Recurrent or periodic fevers occur as discrete febrile episodes separated by normal periods and have distinct causes. Chronic fevers (>14 days) or fever of unknown origin (FUO) require a broader evaluation for infection, inflammatory disease, malignancy, or other less common conditions.
Initial Evaluation
A careful history and physical exam guide evaluation. Important details include degree and duration of fever, how temperature was measured, antipyretic use, associated symptoms (poor feeding, lethargy, respiratory or gastrointestinal symptoms), recent exposures, vaccination status, and any predisposing conditions (prematurity, indwelling devices, immunodeficiency). Examination emphasizes overall appearance, vital signs, respiratory status, and focal signs of infection.
Red Flags
Immediate concern is warranted for neonates (<28 days), any child who appears toxic or lethargic, those with respiratory distress, petechial or purpuric rash, or inconsolability. A temperature ≥39°C in children under 36 months carries a higher risk of serious bacterial infection and often prompts more investigation.

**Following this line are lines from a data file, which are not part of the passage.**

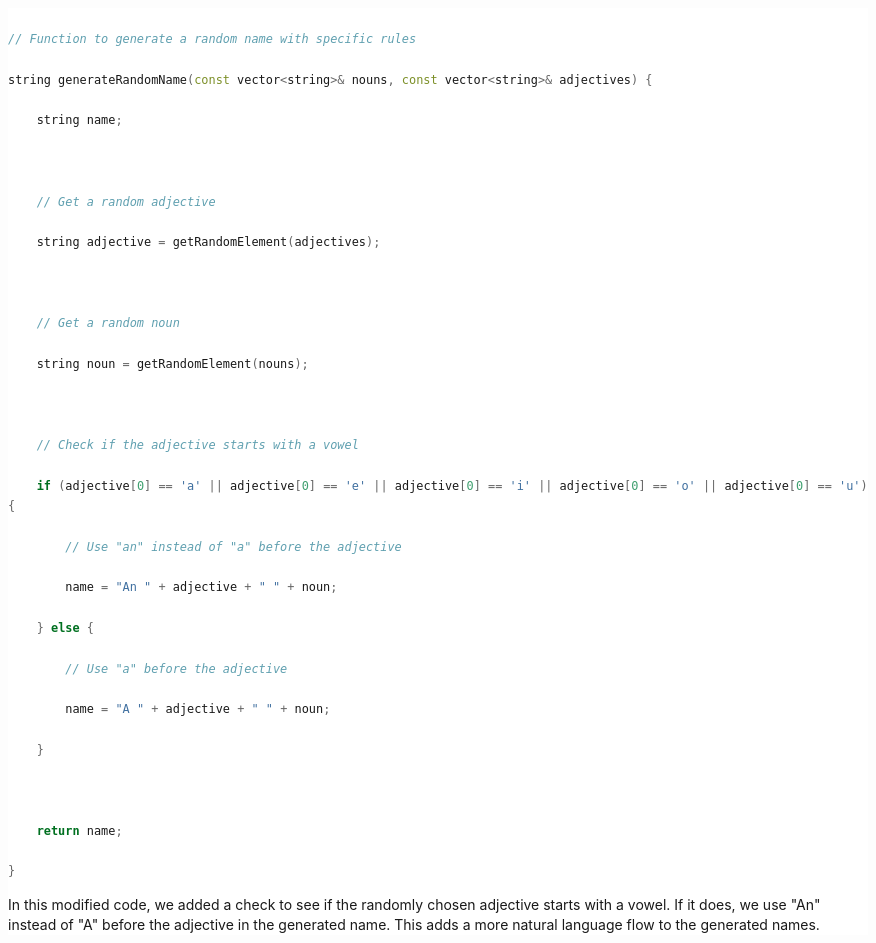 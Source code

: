 

```cpp

// Function to generate a random name with specific rules

string generateRandomName(const vector<string>& nouns, const vector<string>& adjectives) {

    string name;

    

    // Get a random adjective

    string adjective = getRandomElement(adjectives);

    

    // Get a random noun

    string noun = getRandomElement(nouns);

    

    // Check if the adjective starts with a vowel

    if (adjective[0] == 'a' || adjective[0] == 'e' || adjective[0] == 'i' || adjective[0] == 'o' || adjective[0] == 'u') {

        // Use "an" instead of "a" before the adjective

        name = "An " + adjective + " " + noun;

    } else {

        // Use "a" before the adjective

        name = "A " + adjective + " " + noun;

    }

    

    return name;

}

```



In this modified code, we added a check to see if the randomly chosen adjective starts with a vowel. If it does, we use "An" instead of "A" before the adjective in the generated name. This adds a more natural language flow to the generated names.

Age-Based Testing Approach
Testing is driven by the child’s age and clinical appearance. Neonates require full sepsis evaluation (blood, urine, and CSF studies) and usually hospitalization with empiric IV antibiotics. Infants 1–3 months are triaged based on appearance and labs; ill-appearing infants receive comprehensive testing and empiric treatment, while well-appearing low-risk infants may be managed as outpatients with careful follow-up. Children older than 3 months are tested selectively based on exam and suspected source; well-appearing, fully immunized toddlers with no source have a low risk of bacteremia and often require minimal testing.

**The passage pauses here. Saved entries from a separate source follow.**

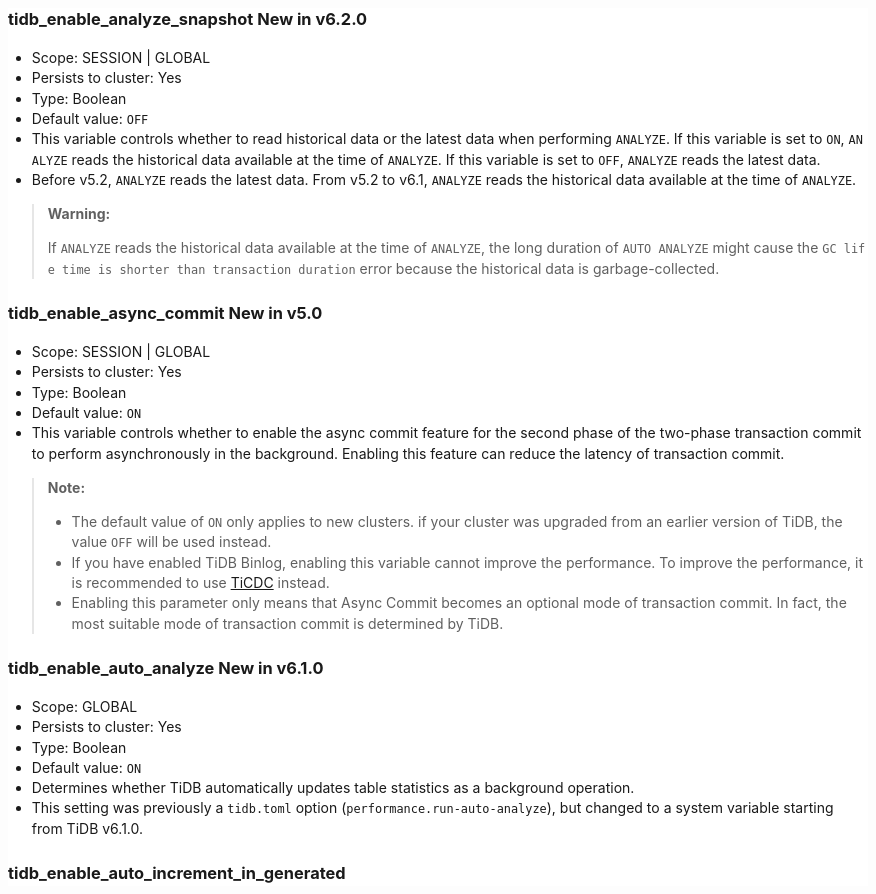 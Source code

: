 ### tidb_enable_analyze_snapshot <span class="version-mark">New in v6.2.0</span>

- Scope: SESSION | GLOBAL
- Persists to cluster: Yes
- Type: Boolean
- Default value: `OFF`
- This variable controls whether to read historical data or the latest data when performing `ANALYZE`. If this variable is set to `ON`, `ANALYZE` reads the historical data available at the time of `ANALYZE`. If this variable is set to `OFF`, `ANALYZE` reads the latest data.
- Before v5.2, `ANALYZE` reads the latest data. From v5.2 to v6.1, `ANALYZE` reads the historical data available at the time of `ANALYZE`.

> **Warning:**
>
> If `ANALYZE` reads the historical data available at the time of `ANALYZE`, the long duration of `AUTO ANALYZE` might cause the `GC life time is shorter than transaction duration` error because the historical data is garbage-collected.

### tidb_enable_async_commit <span class="version-mark">New in v5.0</span>

- Scope: SESSION | GLOBAL
- Persists to cluster: Yes
- Type: Boolean
- Default value: `ON`
- This variable controls whether to enable the async commit feature for the second phase of the two-phase transaction commit to perform asynchronously in the background. Enabling this feature can reduce the latency of transaction commit.

> **Note:**
>
> - The default value of `ON` only applies to new clusters. if your cluster was upgraded from an earlier version of TiDB, the value `OFF` will be used instead.
> - If you have enabled TiDB Binlog, enabling this variable cannot improve the performance. To improve the performance, it is recommended to use [TiCDC](https://docs.pingcap.com/tidb/stable/ticdc-overview) instead.
> - Enabling this parameter only means that Async Commit becomes an optional mode of transaction commit. In fact, the most suitable mode of transaction commit is determined by TiDB.

### tidb_enable_auto_analyze <span class="version-mark">New in v6.1.0</span>

- Scope: GLOBAL
- Persists to cluster: Yes
- Type: Boolean
- Default value: `ON`
- Determines whether TiDB automatically updates table statistics as a background operation.
- This setting was previously a `tidb.toml` option (`performance.run-auto-analyze`), but changed to a system variable starting from TiDB v6.1.0.

### tidb_enable_auto_increment_in_generated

Approach to Chronic or Recurrent Fever
For recurrent or chronic fevers, testing is tailored to suspected causes suggested by history and exam. Basic workup for FUO includes complete blood count, inflammatory markers (ESR, CRP), blood cultures, urinalysis and urine culture, chest radiograph, metabolic and liver/renal panels, HIV testing, and tuberculosis screening. Additional targeted tests, imaging, or specialist referral follow based on findings.
Treatment
Treatment targets the underlying cause. Fever alone in an otherwise well child does not always require treatment — antipyretics are used mainly for comfort or to reduce physiologic stress in children with cardiopulmonary or neurologic disease. Common antipyretics are acetaminophen and ibuprofen; aspirin should be avoided in children. Nonmedication measures (tepid baths, cool compresses, light clothing) may relieve discomfort, but avoid cold baths or alcohol rubs.
When to Seek Care
Contact a healthcare provider or seek emergency care for persistent high fever, signs of severe illness (difficulty breathing, poor responsiveness, persistent vomiting, inability to drink), seizures, stiff neck, rash with petechiae or purpura, or new neurologic symptoms. For neonates and very young infants, fever should prompt immediate medical evaluation.